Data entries
++++++

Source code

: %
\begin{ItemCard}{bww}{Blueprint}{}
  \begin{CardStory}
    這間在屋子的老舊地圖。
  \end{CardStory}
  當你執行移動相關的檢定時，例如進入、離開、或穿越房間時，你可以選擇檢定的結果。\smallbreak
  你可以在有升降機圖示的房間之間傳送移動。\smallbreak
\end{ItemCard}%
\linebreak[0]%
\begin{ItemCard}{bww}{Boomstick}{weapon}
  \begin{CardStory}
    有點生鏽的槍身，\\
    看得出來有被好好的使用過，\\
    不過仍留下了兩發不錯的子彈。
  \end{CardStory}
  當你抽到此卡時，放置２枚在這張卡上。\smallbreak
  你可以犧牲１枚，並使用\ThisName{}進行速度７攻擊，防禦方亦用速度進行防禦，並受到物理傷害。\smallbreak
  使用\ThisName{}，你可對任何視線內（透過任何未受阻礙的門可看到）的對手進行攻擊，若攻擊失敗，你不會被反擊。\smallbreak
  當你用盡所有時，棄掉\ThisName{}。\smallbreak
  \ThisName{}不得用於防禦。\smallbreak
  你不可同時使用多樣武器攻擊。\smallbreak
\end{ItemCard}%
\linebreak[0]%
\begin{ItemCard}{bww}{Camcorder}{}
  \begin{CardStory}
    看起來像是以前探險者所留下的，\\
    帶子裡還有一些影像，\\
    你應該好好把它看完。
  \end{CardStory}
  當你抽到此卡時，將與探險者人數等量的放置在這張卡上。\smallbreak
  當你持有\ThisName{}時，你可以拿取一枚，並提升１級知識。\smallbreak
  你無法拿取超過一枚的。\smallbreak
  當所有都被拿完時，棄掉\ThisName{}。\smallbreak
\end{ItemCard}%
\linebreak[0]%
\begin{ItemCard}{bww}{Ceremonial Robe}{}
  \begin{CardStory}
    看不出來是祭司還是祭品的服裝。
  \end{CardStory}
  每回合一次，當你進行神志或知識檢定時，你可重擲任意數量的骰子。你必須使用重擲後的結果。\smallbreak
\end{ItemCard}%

++++++

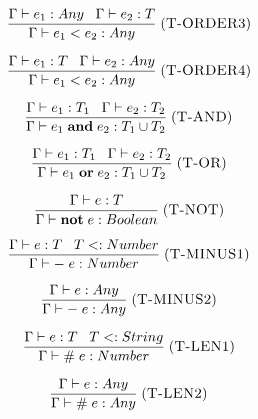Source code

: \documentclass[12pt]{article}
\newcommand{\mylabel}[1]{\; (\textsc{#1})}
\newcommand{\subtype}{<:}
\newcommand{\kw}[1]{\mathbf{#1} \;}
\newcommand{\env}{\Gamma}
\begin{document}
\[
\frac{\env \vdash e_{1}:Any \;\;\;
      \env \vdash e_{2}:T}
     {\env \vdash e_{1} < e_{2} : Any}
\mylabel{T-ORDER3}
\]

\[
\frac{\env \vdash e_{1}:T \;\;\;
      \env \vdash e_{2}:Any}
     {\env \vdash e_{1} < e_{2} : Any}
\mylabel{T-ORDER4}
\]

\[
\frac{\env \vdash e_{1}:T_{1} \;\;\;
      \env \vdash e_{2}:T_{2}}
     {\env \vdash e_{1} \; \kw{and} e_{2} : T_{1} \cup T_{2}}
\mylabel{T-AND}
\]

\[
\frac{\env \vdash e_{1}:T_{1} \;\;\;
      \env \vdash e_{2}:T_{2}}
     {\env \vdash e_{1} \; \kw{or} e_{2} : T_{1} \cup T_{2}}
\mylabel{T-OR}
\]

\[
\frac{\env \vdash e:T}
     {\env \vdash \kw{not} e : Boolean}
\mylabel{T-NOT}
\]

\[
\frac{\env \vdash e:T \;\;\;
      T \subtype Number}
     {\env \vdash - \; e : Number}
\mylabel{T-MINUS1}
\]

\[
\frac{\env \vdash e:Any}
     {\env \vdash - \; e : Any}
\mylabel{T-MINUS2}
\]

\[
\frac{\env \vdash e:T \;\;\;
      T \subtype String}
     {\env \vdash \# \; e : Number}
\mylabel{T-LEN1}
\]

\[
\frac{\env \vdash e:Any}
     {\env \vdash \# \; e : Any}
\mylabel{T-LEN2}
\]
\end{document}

++++++

> [Exercise prompt]
Report all lines above with "newcommand".

> [Exercise response]
\newcommand{\mylabel}[1]{\; (\textsc{#1})}
\newcommand{\subtype}{<:}
\newcommand{\kw}[1]{\mathbf{#1} \;}
\newcommand{\env}{\Gamma}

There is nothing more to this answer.